また、フィルム11’およびフィルム12’の構成材料としては、コア部14より低屈折率の材料が用いられる。例えば、アクリル系樹脂、メタクリル系樹脂、ポリカーボネート、ポリスチレン、エポキシ樹脂、ポリアミド、ポリイミド、ポリベンゾオキサゾール、ベンゾシクロブテン系樹脂やノルボルネン系樹脂等の環状オレフィン系樹脂等が挙げられ、これらのうちの1種または2種以上を組み合わせて(ポリマーアロイ、ポリマーブレンド(混合物)、共重合体、複合体(積層体)など)用いることができる。
これらのうち、特に耐熱性に優れるという点で、エポキシ樹脂、ポリイミド、ポリベンゾオキサゾール、ベンゾシクロブテン系樹脂やノルボルネン系樹脂等の環状オレフィン系樹脂、またはそれらを含むもの(主とするもの)を用いるのが好ましく、特に、ノルボルネン系樹脂(ノルボルネン系ポリマー)を主とするものが好ましい。
ノルボルネン系ポリマーは、耐熱性に優れるため、これをフィルム11’およびフィルム12’の構成材料として使用してなる光導波路10では、光導波路10に導体層を形成する際、導体層を加工して配線を形成する際、光学素子を実装する際、等に加熱されたとしても、フィルム11’およびフィルム12’が軟化して、変形するのを防止することができる。
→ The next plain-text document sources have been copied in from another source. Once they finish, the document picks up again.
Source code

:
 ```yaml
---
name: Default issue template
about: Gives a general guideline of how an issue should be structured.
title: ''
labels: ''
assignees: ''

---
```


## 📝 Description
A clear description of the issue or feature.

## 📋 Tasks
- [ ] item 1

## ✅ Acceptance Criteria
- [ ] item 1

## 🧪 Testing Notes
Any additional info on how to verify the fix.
また、高い疎水性を有するため、吸水による寸法変化等を生じ難いフィルム11’およびフィルム12’を得ることができる。
また、ノルボルネン系ポリマーまたはその原料であるノルボルネン系モノマーは、比較的安価であり、入手が容易であることからも好ましい。
さらに、フィルム11’およびフィルム12’の材料として、ノルボルネン系ポリマーを主とするものを用いると、曲げ等の変形に対する耐性(耐屈曲性)に優れ、繰り返し屈曲変形させた場合でも、フィルム11’およびフィルム12’と光導波路用フィルム1との層間剥離が生じ難く、フィルム11’およびフィルム12’の内部にマイクロクラックが発生することも防止される。しかも、光導波路用フィルム1の構成材料として好適に用いられる材料と同種となるため、光導波路用フィルム1との密着性がさらに高いものとなり、最終的にクラッド層11(12)とコア層13との間での層間剥離を防止することができる。このようなことから、光導波路10の光伝送性能が維持され、最終的に耐久性に優れた光導波路10が得られる。
[5]切り出し工程
次いで、得られた積層体4を帯状に切断して光導波路10を切り出す。具体的には、図5(b)に示すように、コア部14の長手方向の一部を含むような長方形の領域を切断線CLで切断することにより切り出す。なお、この領域は、積層体4の中心を通過し、両端部が積層体4の縁部近傍に位置するように設定される。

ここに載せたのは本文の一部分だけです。